▸ WHAT YOU ARE ASKED TO DO
Lines below that include "using" are the answer; copy each one.

▸ LISTED ENTRIES
==========

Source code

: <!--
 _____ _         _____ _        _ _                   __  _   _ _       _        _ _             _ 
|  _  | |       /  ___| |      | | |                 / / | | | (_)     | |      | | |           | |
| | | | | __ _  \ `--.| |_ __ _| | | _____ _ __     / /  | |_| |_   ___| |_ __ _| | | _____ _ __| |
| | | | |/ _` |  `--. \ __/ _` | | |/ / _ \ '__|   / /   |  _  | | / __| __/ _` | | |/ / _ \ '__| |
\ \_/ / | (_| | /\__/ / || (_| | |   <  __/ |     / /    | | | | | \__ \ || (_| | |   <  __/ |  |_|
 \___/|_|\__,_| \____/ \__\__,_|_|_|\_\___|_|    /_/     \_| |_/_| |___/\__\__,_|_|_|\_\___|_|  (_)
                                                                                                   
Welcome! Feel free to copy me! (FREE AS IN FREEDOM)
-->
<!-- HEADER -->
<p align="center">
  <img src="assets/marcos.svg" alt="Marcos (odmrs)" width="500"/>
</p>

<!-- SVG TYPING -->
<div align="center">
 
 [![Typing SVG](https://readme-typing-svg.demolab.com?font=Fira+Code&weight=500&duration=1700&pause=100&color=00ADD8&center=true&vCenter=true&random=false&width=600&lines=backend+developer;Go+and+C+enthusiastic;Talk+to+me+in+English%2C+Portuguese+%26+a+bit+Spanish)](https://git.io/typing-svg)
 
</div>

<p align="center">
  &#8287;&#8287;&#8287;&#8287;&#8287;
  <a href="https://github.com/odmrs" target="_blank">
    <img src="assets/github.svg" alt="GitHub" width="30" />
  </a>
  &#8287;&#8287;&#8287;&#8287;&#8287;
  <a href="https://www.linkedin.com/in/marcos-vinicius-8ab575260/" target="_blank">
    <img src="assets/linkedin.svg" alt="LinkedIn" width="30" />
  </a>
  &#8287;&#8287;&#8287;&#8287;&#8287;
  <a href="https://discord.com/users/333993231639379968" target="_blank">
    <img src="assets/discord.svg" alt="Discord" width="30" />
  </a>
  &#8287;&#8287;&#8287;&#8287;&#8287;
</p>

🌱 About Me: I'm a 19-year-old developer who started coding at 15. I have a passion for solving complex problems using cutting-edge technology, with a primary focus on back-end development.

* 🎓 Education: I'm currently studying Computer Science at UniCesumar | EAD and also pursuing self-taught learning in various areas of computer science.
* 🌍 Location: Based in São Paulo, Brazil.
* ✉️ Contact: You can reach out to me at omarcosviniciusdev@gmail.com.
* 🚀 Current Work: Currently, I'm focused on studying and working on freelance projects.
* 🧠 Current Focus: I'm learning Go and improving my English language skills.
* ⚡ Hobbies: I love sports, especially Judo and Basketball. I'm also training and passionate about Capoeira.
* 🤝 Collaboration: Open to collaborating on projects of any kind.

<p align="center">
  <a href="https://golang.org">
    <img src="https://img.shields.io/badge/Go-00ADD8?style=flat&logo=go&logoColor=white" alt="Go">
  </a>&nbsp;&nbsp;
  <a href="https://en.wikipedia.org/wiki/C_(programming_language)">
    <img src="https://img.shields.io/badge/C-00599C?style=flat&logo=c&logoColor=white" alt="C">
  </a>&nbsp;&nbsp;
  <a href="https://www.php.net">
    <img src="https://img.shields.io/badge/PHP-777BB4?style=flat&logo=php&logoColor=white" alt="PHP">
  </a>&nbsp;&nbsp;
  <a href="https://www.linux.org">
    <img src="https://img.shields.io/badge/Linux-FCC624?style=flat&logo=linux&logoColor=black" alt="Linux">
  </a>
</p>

==========

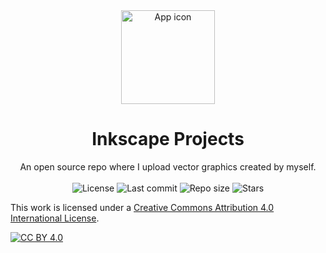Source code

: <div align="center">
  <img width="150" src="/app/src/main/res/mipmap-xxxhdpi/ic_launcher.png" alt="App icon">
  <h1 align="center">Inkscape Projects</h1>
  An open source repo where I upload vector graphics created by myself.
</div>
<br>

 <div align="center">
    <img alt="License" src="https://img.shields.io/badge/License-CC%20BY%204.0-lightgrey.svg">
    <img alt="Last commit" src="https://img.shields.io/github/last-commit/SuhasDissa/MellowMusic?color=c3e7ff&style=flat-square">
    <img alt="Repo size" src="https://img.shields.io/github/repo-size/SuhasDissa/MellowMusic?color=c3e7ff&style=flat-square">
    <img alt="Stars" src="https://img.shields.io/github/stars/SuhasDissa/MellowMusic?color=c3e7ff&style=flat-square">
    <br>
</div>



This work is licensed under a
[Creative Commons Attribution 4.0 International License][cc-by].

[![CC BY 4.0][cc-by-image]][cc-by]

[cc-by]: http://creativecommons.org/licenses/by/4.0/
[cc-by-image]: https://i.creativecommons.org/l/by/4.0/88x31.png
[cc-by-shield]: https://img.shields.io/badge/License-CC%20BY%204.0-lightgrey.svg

==========

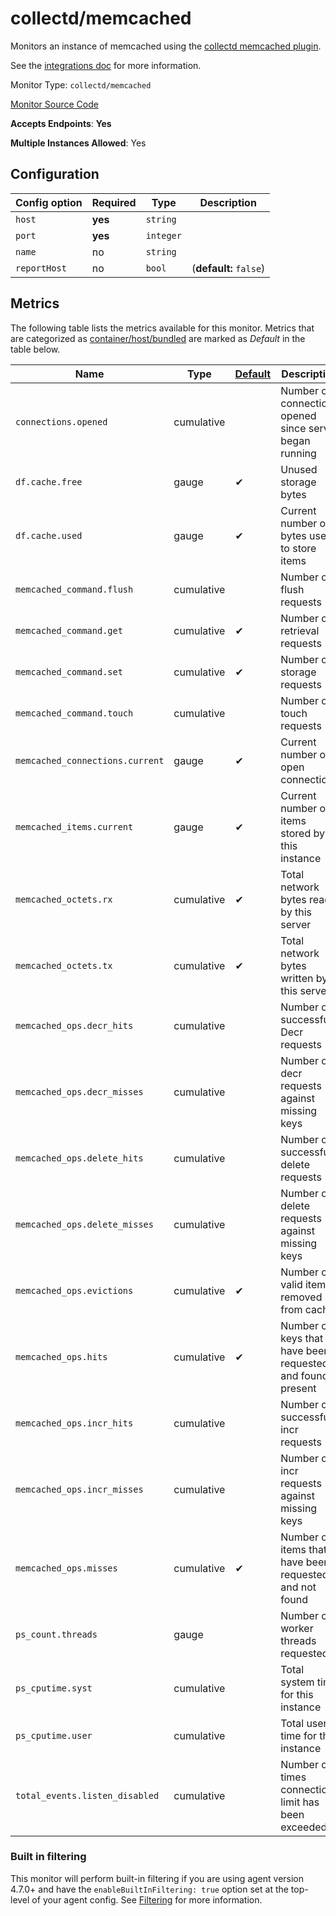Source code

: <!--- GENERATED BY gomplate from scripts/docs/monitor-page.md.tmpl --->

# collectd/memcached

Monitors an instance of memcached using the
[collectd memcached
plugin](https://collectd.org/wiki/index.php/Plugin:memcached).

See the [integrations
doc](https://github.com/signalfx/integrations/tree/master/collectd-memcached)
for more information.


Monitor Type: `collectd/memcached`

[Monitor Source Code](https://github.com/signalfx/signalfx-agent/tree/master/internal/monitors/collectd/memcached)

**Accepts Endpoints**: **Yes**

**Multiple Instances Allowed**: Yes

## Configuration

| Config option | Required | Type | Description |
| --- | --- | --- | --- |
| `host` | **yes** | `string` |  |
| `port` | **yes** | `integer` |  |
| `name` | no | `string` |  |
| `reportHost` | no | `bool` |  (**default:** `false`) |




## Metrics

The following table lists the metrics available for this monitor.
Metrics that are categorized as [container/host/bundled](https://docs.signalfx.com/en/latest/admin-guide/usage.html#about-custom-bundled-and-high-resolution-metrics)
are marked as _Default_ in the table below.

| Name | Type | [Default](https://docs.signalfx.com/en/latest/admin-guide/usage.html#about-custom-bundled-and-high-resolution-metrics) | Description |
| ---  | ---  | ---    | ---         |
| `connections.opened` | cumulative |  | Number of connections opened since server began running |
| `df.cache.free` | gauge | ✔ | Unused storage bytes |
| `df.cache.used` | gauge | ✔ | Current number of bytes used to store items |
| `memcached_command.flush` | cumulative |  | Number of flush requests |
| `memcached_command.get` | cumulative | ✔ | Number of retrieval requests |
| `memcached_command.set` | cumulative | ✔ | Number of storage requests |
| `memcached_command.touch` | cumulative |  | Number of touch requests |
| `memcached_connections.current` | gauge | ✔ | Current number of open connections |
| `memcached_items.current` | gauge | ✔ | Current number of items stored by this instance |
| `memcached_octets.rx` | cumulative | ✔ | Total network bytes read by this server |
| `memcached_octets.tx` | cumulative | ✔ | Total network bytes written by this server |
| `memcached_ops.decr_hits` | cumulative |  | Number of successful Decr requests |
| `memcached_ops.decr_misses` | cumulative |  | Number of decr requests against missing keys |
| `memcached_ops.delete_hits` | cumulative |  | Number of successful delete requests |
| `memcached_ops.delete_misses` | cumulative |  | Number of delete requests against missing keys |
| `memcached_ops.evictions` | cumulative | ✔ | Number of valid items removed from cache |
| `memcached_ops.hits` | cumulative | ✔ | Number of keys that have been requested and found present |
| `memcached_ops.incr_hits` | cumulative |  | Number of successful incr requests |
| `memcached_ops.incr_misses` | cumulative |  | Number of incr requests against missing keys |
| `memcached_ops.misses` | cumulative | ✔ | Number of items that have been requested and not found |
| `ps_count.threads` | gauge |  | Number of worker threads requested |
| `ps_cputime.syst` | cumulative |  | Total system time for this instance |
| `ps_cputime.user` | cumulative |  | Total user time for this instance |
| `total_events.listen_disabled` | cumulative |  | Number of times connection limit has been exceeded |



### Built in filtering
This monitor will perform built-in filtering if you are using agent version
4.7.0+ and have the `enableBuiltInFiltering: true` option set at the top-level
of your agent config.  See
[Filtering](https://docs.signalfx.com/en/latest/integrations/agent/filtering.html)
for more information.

==========

▸ EXERCISE OUTPUT
🌱 About Me: I'm a 19-year-old developer who started coding at 15. I have a passion for solving complex problems using cutting-edge technology, with a primary focus on back-end development.
Monitors an instance of memcached using the
This monitor will perform built-in filtering if you are using agent version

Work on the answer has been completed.